Data records
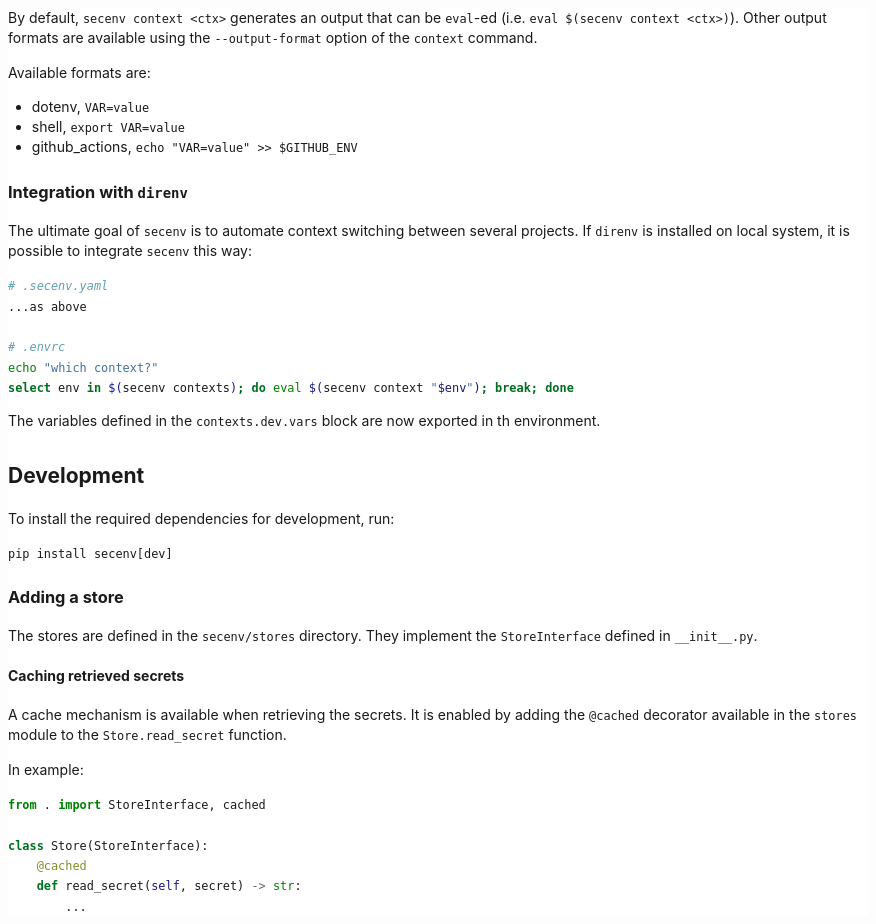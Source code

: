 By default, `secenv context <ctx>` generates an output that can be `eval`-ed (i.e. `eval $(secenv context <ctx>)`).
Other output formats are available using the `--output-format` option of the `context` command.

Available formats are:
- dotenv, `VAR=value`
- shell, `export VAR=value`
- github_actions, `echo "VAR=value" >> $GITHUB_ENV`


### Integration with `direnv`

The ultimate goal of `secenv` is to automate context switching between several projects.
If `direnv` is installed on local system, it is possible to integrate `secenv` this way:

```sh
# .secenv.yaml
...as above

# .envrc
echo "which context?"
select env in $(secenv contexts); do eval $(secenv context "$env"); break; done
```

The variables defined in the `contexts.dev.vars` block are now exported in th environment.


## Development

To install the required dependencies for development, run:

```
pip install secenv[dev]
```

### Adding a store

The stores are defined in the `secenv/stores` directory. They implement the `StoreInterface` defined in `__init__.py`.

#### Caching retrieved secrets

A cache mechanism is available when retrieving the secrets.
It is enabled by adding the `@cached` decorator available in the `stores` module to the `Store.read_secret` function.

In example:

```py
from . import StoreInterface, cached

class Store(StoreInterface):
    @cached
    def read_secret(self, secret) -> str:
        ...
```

### [INSTRUCTIONS TO FOLLOW]
Return the lines above, from the one containing "To install the" to the end, exactly as they stand.

### [THE ANSWER]
To install the required dependencies for development, run:

```
pip install secenv[dev]
```

### Adding a store

The stores are defined in the `secenv/stores` directory. They implement the `StoreInterface` defined in `__init__.py`.

#### Caching retrieved secrets

A cache mechanism is available when retrieving the secrets.
It is enabled by adding the `@cached` decorator available in the `stores` module to the `Store.read_secret` function.

In example:

```py
from . import StoreInterface, cached

class Store(StoreInterface):
    @cached
    def read_secret(self, secret) -> str:
        ...
```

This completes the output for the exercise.